• _Exercise_: When you repeat the records, keep every word exact and drop each picture.

Plain-text document sources:
----

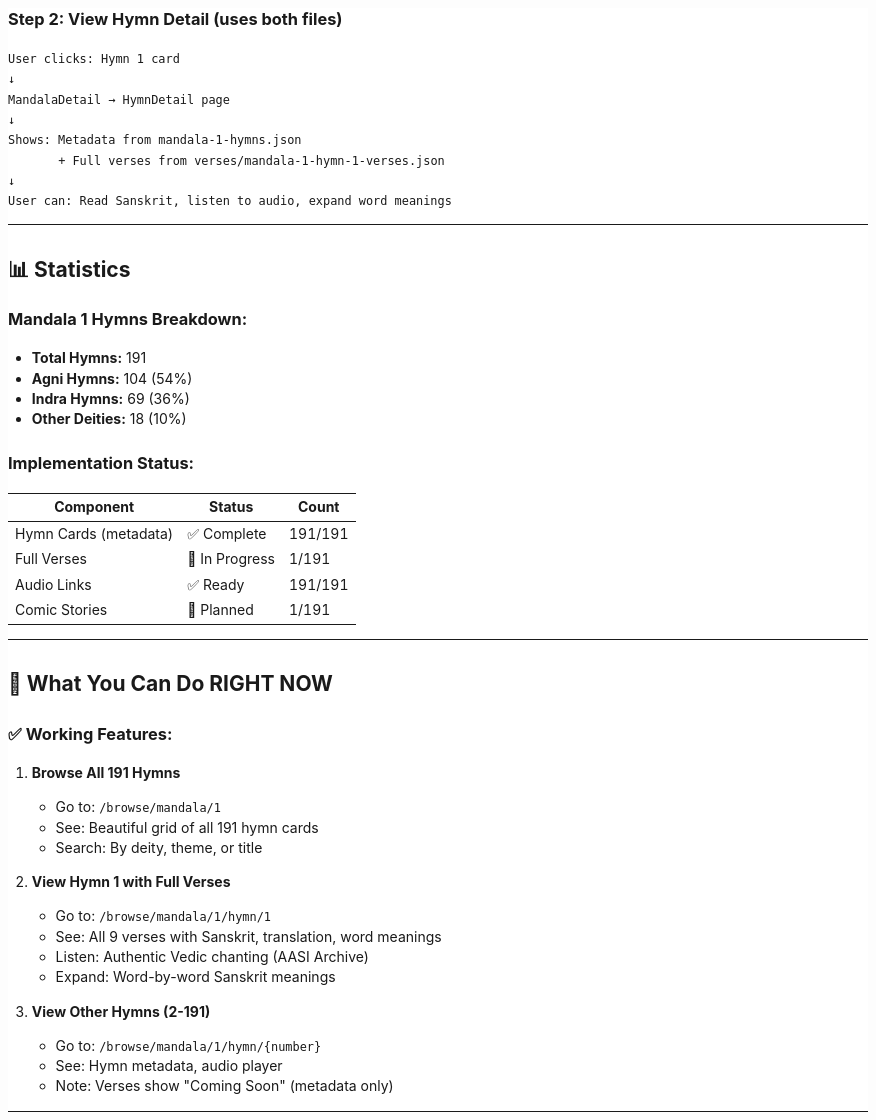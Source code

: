 ### **Step 2: View Hymn Detail** (uses both files)
```
User clicks: Hymn 1 card
↓
MandalaDetail → HymnDetail page
↓
Shows: Metadata from mandala-1-hymns.json
       + Full verses from verses/mandala-1-hymn-1-verses.json
↓
User can: Read Sanskrit, listen to audio, expand word meanings
```

---

## 📊 Statistics

### **Mandala 1 Hymns Breakdown:**
- **Total Hymns:** 191
- **Agni Hymns:** 104 (54%)
- **Indra Hymns:** 69 (36%)
- **Other Deities:** 18 (10%)

### **Implementation Status:**
| Component | Status | Count |
|-----------|--------|-------|
| Hymn Cards (metadata) | ✅ Complete | 191/191 |
| Full Verses | 🔄 In Progress | 1/191 |
| Audio Links | ✅ Ready | 191/191 |
| Comic Stories | 🔄 Planned | 1/191 |

---

## 🎨 What You Can Do RIGHT NOW

### **✅ Working Features:**

1. **Browse All 191 Hymns**
   - Go to: `/browse/mandala/1`
   - See: Beautiful grid of all 191 hymn cards
   - Search: By deity, theme, or title

2. **View Hymn 1 with Full Verses**
   - Go to: `/browse/mandala/1/hymn/1`
   - See: All 9 verses with Sanskrit, translation, word meanings
   - Listen: Authentic Vedic chanting (AASI Archive)
   - Expand: Word-by-word Sanskrit meanings

3. **View Other Hymns (2-191)**
   - Go to: `/browse/mandala/1/hymn/{number}`
   - See: Hymn metadata, audio player
   - Note: Verses show "Coming Soon" (metadata only)

---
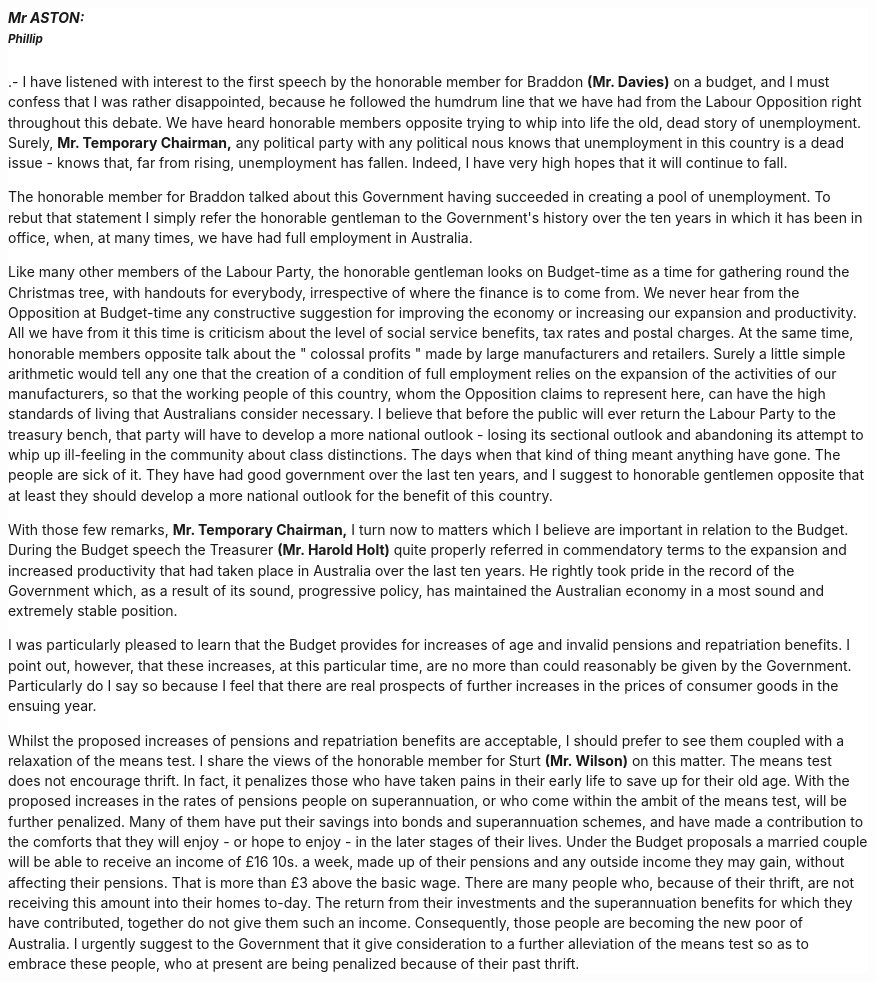 ##### Mr ASTON:<br><small class="text-muted">Phillip</small>

.- I have listened with interest to the first speech by the honorable member for Braddon  **(Mr. Davies)**  on a budget, and I must confess that I was rather disappointed, because he followed the humdrum line that we have had from the Labour Opposition right throughout this debate. We have heard honorable members opposite trying to whip into life the old, dead story of unemployment. Surely,  **Mr. Temporary Chairman,**  any political party with any political nous knows that unemployment in this country is a dead issue - knows that, far from rising, unemployment has fallen. Indeed, I have very high hopes that it will continue to fall. 

The honorable member for Braddon talked about this Government having succeeded in creating a pool of unemployment. To rebut that statement I simply refer the honorable gentleman to the Government's history over the ten years in which it has been in office, when, at many times, we have had full employment in Australia. 

Like many other members of the Labour Party, the honorable gentleman looks on Budget-time as a time for gathering round the Christmas tree, with handouts for everybody, irrespective of where the finance is to come from. We never hear from the Opposition at Budget-time any constructive suggestion for improving the economy or increasing our expansion and productivity. All we have from it this time is criticism about the level of social service benefits, tax rates and postal charges. At the same time, honorable members opposite talk about the " colossal profits " made by large manufacturers and retailers. Surely a little simple arithmetic would tell any one that the creation of a condition of full employment relies on the expansion of the activities of our manufacturers, so that the working people of this country, whom the Opposition claims to represent here, can have the high standards of living that Australians consider necessary. I believe that before the public will ever return the Labour Party to the treasury bench, that party will have to develop a more national outlook - losing its sectional outlook and abandoning its attempt to whip up ill-feeling in the community about class distinctions. The days when that kind of thing meant anything have gone. The people are sick of it. They have had good government over the last ten years, and I suggest to honorable gentlemen opposite that at least they should develop a more national outlook for the benefit of this country. 

With those few remarks,  **Mr. Temporary Chairman,**  I turn now to matters which I believe are important in relation to the Budget. During the Budget speech the Treasurer  **(Mr. Harold Holt)**  quite properly referred in commendatory terms to the expansion and increased productivity that had taken place in Australia over the last ten years. He rightly took pride in the record of the Government which, as a result of its sound, progressive policy, has maintained the Australian economy in a most sound and extremely stable position. 

I was particularly pleased to learn that the Budget provides for increases of age and invalid pensions and repatriation benefits. I point out, however, that these increases, at this particular time, are no more than could reasonably be given by the Government. Particularly do I say so because I feel that there are real prospects of further increases in the prices of consumer goods in the ensuing year. 

Whilst the proposed increases of pensions and repatriation benefits are acceptable, I should prefer to see them coupled with a relaxation of the means test. I share the views of the honorable member for Sturt  **(Mr. Wilson)**  on this matter. The means test does not encourage thrift. In fact, it penalizes those who have taken pains in their early life to save up for their old age. With the proposed increases in the rates of pensions people on superannuation, or who come within the ambit of the means test, will be further penalized. Many of them have put their savings into bonds and superannuation schemes, and have made a contribution to the comforts that they will enjoy - or hope to enjoy - in the later stages of their lives. Under the Budget proposals a married couple will be able to receive an income of £16 10s. a week, made up of their pensions and any outside income they may gain, without affecting their pensions. That is more than £3 above the basic wage. There are many people who, because of their thrift, are not receiving this amount into their homes to-day. The return from their investments and the superannuation benefits for which they have contributed, together do not give them such an income. Consequently, those people are becoming the new poor of Australia. I urgently suggest to the Government that it give consideration to a further alleviation of the means test so as to embrace these people, who at present are being penalized because of their past thrift. 
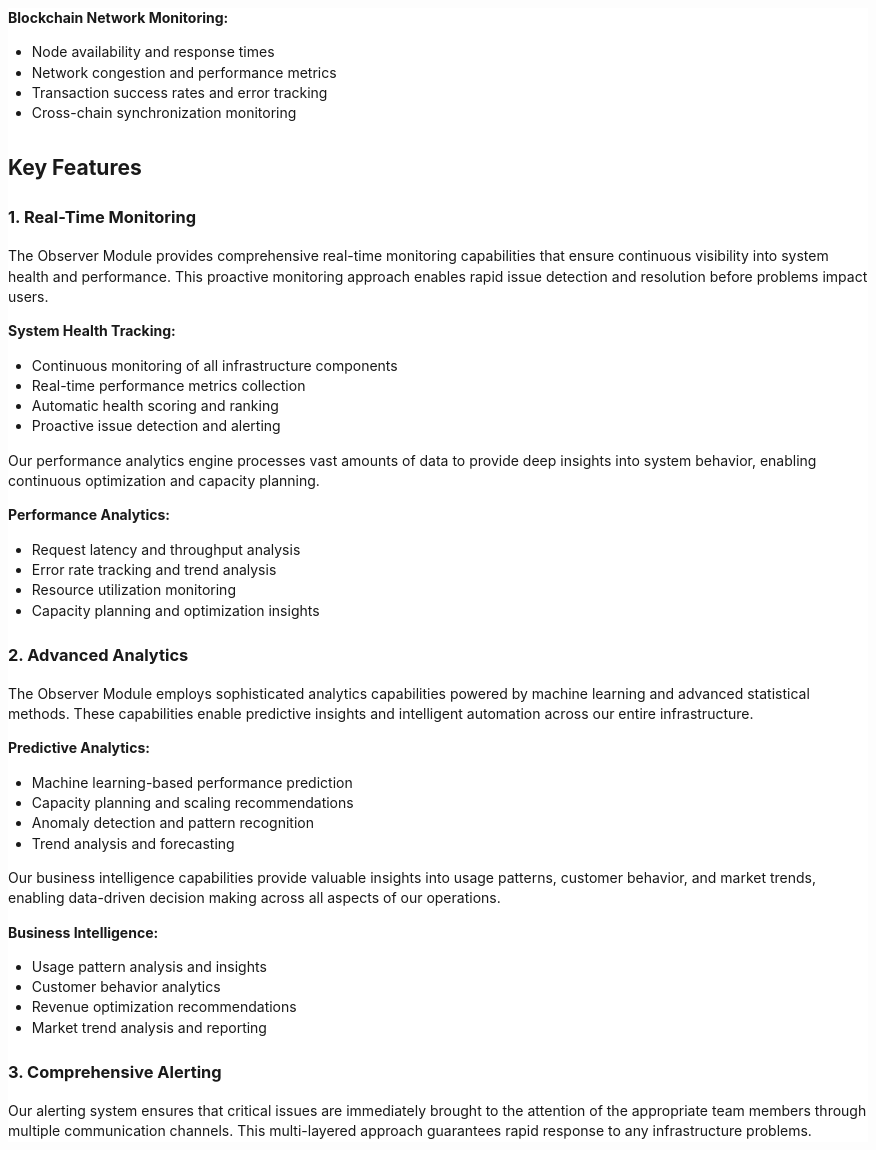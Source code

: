 **Blockchain Network Monitoring:**
- Node availability and response times
- Network congestion and performance metrics
- Transaction success rates and error tracking
- Cross-chain synchronization monitoring

## Key Features

### 1. Real-Time Monitoring

The Observer Module provides comprehensive real-time monitoring capabilities that ensure continuous visibility into system health and performance. This proactive monitoring approach enables rapid issue detection and resolution before problems impact users.

**System Health Tracking:**
- Continuous monitoring of all infrastructure components
- Real-time performance metrics collection
- Automatic health scoring and ranking
- Proactive issue detection and alerting

Our performance analytics engine processes vast amounts of data to provide deep insights into system behavior, enabling continuous optimization and capacity planning.

**Performance Analytics:**
- Request latency and throughput analysis
- Error rate tracking and trend analysis
- Resource utilization monitoring
- Capacity planning and optimization insights

### 2. Advanced Analytics

The Observer Module employs sophisticated analytics capabilities powered by machine learning and advanced statistical methods. These capabilities enable predictive insights and intelligent automation across our entire infrastructure.

**Predictive Analytics:**
- Machine learning-based performance prediction
- Capacity planning and scaling recommendations
- Anomaly detection and pattern recognition
- Trend analysis and forecasting

Our business intelligence capabilities provide valuable insights into usage patterns, customer behavior, and market trends, enabling data-driven decision making across all aspects of our operations.

**Business Intelligence:**
- Usage pattern analysis and insights
- Customer behavior analytics
- Revenue optimization recommendations
- Market trend analysis and reporting

### 3. Comprehensive Alerting

Our alerting system ensures that critical issues are immediately brought to the attention of the appropriate team members through multiple communication channels. This multi-layered approach guarantees rapid response to any infrastructure problems.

----

• _Task answer_:
Source code

: ### **Step 2: View Hymn Detail** (uses both files)
```
User clicks: Hymn 1 card
↓
MandalaDetail → HymnDetail page
↓
Shows: Metadata from mandala-1-hymns.json
       + Full verses from verses/mandala-1-hymn-1-verses.json
↓
User can: Read Sanskrit, listen to audio, expand word meanings
```

---

## 📊 Statistics

### **Mandala 1 Hymns Breakdown:**
- **Total Hymns:** 191
- **Agni Hymns:** 104 (54%)
- **Indra Hymns:** 69 (36%)
- **Other Deities:** 18 (10%)

### **Implementation Status:**
| Component | Status | Count |
|-----------|--------|-------|
| Hymn Cards (metadata) | ✅ Complete | 191/191 |
| Full Verses | 🔄 In Progress | 1/191 |
| Audio Links | ✅ Ready | 191/191 |
| Comic Stories | 🔄 Planned | 1/191 |

---

## 🎨 What You Can Do RIGHT NOW

### **✅ Working Features:**

1. **Browse All 191 Hymns**
   - Go to: `/browse/mandala/1`
   - See: Beautiful grid of all 191 hymn cards
   - Search: By deity, theme, or title

2. **View Hymn 1 with Full Verses**
   - Go to: `/browse/mandala/1/hymn/1`
   - See: All 9 verses with Sanskrit, translation, word meanings
   - Listen: Authentic Vedic chanting (AASI Archive)
   - Expand: Word-by-word Sanskrit meanings

3. **View Other Hymns (2-191)**
   - Go to: `/browse/mandala/1/hymn/{number}`
   - See: Hymn metadata, audio player
   - Note: Verses show "Coming Soon" (metadata only)

---
 ##### Mr ASTON:<br><small class="text-muted">Phillip</small>

.- I have listened with interest to the first speech by the honorable member for Braddon  **(Mr. Davies)**  on a budget, and I must confess that I was rather disappointed, because he followed the humdrum line that we have had from the Labour Opposition right throughout this debate. We have heard honorable members opposite trying to whip into life the old, dead story of unemployment. Surely,  **Mr. Temporary Chairman,**  any political party with any political nous knows that unemployment in this country is a dead issue - knows that, far from rising, unemployment has fallen. Indeed, I have very high hopes that it will continue to fall. 

The honorable member for Braddon talked about this Government having succeeded in creating a pool of unemployment. To rebut that statement I simply refer the honorable gentleman to the Government's history over the ten years in which it has been in office, when, at many times, we have had full employment in Australia. 

Like many other members of the Labour Party, the honorable gentleman looks on Budget-time as a time for gathering round the Christmas tree, with handouts for everybody, irrespective of where the finance is to come from. We never hear from the Opposition at Budget-time any constructive suggestion for improving the economy or increasing our expansion and productivity. All we have from it this time is criticism about the level of social service benefits, tax rates and postal charges. At the same time, honorable members opposite talk about the " colossal profits " made by large manufacturers and retailers. Surely a little simple arithmetic would tell any one that the creation of a condition of full employment relies on the expansion of the activities of our manufacturers, so that the working people of this country, whom the Opposition claims to represent here, can have the high standards of living that Australians consider necessary. I believe that before the public will ever return the Labour Party to the treasury bench, that party will have to develop a more national outlook - losing its sectional outlook and abandoning its attempt to whip up ill-feeling in the community about class distinctions. The days when that kind of thing meant anything have gone. The people are sick of it. They have had good government over the last ten years, and I suggest to honorable gentlemen opposite that at least they should develop a more national outlook for the benefit of this country. 

With those few remarks,  **Mr. Temporary Chairman,**  I turn now to matters which I believe are important in relation to the Budget. During the Budget speech the Treasurer  **(Mr. Harold Holt)**  quite properly referred in commendatory terms to the expansion and increased productivity that had taken place in Australia over the last ten years. He rightly took pride in the record of the Government which, as a result of its sound, progressive policy, has maintained the Australian economy in a most sound and extremely stable position. 

I was particularly pleased to learn that the Budget provides for increases of age and invalid pensions and repatriation benefits. I point out, however, that these increases, at this particular time, are no more than could reasonably be given by the Government. Particularly do I say so because I feel that there are real prospects of further increases in the prices of consumer goods in the ensuing year. 

Whilst the proposed increases of pensions and repatriation benefits are acceptable, I should prefer to see them coupled with a relaxation of the means test. I share the views of the honorable member for Sturt  **(Mr. Wilson)**  on this matter. The means test does not encourage thrift. In fact, it penalizes those who have taken pains in their early life to save up for their old age. With the proposed increases in the rates of pensions people on superannuation, or who come within the ambit of the means test, will be further penalized. Many of them have put their savings into bonds and superannuation schemes, and have made a contribution to the comforts that they will enjoy - or hope to enjoy - in the later stages of their lives. Under the Budget proposals a married couple will be able to receive an income of £16 10s. a week, made up of their pensions and any outside income they may gain, without affecting their pensions. That is more than £3 above the basic wage. There are many people who, because of their thrift, are not receiving this amount into their homes to-day. The return from their investments and the superannuation benefits for which they have contributed, together do not give them such an income. Consequently, those people are becoming the new poor of Australia. I urgently suggest to the Government that it give consideration to a further alleviation of the means test so as to embrace these people, who at present are being penalized because of their past thrift. 
Source code

: **Blockchain Network Monitoring:**
- Node availability and response times
- Network congestion and performance metrics
- Transaction success rates and error tracking
- Cross-chain synchronization monitoring

## Key Features

### 1. Real-Time Monitoring

The Observer Module provides comprehensive real-time monitoring capabilities that ensure continuous visibility into system health and performance. This proactive monitoring approach enables rapid issue detection and resolution before problems impact users.

**System Health Tracking:**
- Continuous monitoring of all infrastructure components
- Real-time performance metrics collection
- Automatic health scoring and ranking
- Proactive issue detection and alerting

Our performance analytics engine processes vast amounts of data to provide deep insights into system behavior, enabling continuous optimization and capacity planning.

**Performance Analytics:**
- Request latency and throughput analysis
- Error rate tracking and trend analysis
- Resource utilization monitoring
- Capacity planning and optimization insights

### 2. Advanced Analytics

The Observer Module employs sophisticated analytics capabilities powered by machine learning and advanced statistical methods. These capabilities enable predictive insights and intelligent automation across our entire infrastructure.

**Predictive Analytics:**
- Machine learning-based performance prediction
- Capacity planning and scaling recommendations
- Anomaly detection and pattern recognition
- Trend analysis and forecasting

Our business intelligence capabilities provide valuable insights into usage patterns, customer behavior, and market trends, enabling data-driven decision making across all aspects of our operations.

**Business Intelligence:**
- Usage pattern analysis and insights
- Customer behavior analytics
- Revenue optimization recommendations
- Market trend analysis and reporting

### 3. Comprehensive Alerting

Our alerting system ensures that critical issues are immediately brought to the attention of the appropriate team members through multiple communication channels. This multi-layered approach guarantees rapid response to any infrastructure problems.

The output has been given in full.